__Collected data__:
☆ ☆ ☆ ☆ ☆ ☆ ☆
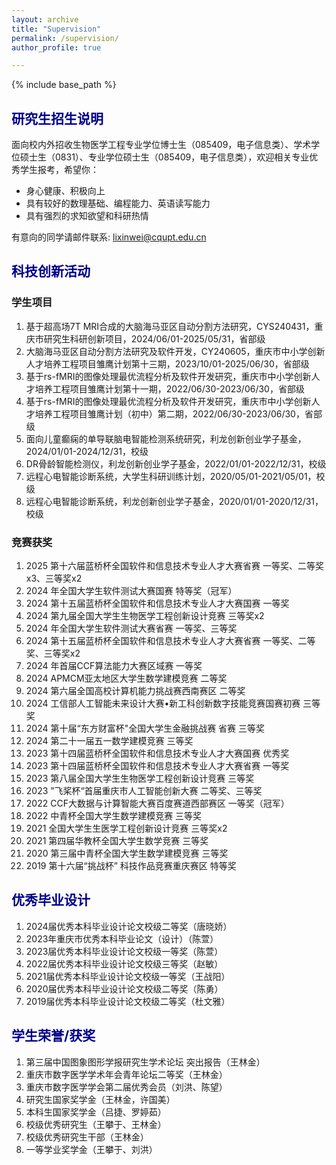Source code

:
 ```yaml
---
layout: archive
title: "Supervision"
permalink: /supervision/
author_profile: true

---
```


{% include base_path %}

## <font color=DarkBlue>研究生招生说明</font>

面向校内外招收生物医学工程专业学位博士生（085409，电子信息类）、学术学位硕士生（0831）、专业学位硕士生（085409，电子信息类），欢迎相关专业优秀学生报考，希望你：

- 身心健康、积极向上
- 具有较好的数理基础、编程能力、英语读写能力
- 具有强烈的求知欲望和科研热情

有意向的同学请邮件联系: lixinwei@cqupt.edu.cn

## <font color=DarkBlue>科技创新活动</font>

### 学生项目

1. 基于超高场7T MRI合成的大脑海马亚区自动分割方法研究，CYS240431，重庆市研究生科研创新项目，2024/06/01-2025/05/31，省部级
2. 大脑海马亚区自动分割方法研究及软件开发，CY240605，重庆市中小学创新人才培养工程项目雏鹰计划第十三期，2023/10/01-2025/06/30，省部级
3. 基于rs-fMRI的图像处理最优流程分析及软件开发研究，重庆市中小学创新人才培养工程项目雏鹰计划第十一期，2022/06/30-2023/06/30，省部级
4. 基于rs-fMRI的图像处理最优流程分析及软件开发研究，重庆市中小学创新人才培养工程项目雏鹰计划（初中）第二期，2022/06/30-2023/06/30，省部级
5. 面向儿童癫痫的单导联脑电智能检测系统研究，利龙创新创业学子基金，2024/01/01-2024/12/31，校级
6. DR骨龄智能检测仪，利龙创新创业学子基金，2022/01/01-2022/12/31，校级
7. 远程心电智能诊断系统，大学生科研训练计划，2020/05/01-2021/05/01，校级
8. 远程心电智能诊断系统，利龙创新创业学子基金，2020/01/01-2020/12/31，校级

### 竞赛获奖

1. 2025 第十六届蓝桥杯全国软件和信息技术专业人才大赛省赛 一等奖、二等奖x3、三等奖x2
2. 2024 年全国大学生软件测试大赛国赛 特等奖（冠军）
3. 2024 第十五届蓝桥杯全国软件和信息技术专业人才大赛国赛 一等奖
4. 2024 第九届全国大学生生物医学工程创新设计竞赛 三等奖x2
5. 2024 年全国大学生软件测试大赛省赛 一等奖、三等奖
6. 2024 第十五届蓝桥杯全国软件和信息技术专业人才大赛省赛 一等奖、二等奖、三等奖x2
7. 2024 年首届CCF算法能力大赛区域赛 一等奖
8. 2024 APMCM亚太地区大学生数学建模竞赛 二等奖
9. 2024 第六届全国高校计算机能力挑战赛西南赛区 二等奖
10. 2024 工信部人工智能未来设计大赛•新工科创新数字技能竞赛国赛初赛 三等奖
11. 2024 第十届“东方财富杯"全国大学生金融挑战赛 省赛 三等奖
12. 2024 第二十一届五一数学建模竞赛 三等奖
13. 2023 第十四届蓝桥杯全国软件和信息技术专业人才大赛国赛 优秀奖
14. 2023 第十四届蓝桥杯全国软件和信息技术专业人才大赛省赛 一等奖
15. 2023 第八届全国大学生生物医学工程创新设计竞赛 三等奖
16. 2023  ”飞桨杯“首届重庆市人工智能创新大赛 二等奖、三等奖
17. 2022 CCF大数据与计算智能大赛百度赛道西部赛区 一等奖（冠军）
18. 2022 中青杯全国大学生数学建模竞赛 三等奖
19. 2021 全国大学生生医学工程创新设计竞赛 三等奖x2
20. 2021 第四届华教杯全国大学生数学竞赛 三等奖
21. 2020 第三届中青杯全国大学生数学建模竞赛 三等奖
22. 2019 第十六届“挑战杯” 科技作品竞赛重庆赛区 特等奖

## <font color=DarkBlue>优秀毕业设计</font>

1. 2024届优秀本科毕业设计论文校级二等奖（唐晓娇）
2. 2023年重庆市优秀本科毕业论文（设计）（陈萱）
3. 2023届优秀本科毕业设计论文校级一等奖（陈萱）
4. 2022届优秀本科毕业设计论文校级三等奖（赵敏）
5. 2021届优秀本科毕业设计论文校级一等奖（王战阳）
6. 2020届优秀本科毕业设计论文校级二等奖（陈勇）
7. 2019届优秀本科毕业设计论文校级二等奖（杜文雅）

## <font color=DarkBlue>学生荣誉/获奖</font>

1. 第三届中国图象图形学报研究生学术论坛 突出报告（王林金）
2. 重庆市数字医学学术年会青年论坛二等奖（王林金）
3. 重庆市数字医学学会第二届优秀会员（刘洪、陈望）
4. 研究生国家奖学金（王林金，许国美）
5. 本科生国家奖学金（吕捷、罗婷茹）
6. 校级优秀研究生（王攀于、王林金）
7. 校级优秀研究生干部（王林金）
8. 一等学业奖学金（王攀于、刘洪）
☆ ☆ ☆ ☆ ☆ ☆ ☆
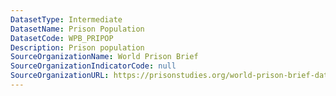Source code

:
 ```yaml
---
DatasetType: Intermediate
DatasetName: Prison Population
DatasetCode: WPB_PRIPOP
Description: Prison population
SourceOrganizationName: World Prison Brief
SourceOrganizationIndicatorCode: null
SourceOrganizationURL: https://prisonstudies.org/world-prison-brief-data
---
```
☆ ☆ ☆ ☆ ☆ ☆ ☆
__Task brief__: What is needed is every line from the data above that includes the string "font", copied out.

__Response area__:
## <font color=DarkBlue>研究生招生说明</font>
## <font color=DarkBlue>科技创新活动</font>
## <font color=DarkBlue>优秀毕业设计</font>
## <font color=DarkBlue>学生荣誉/获奖</font>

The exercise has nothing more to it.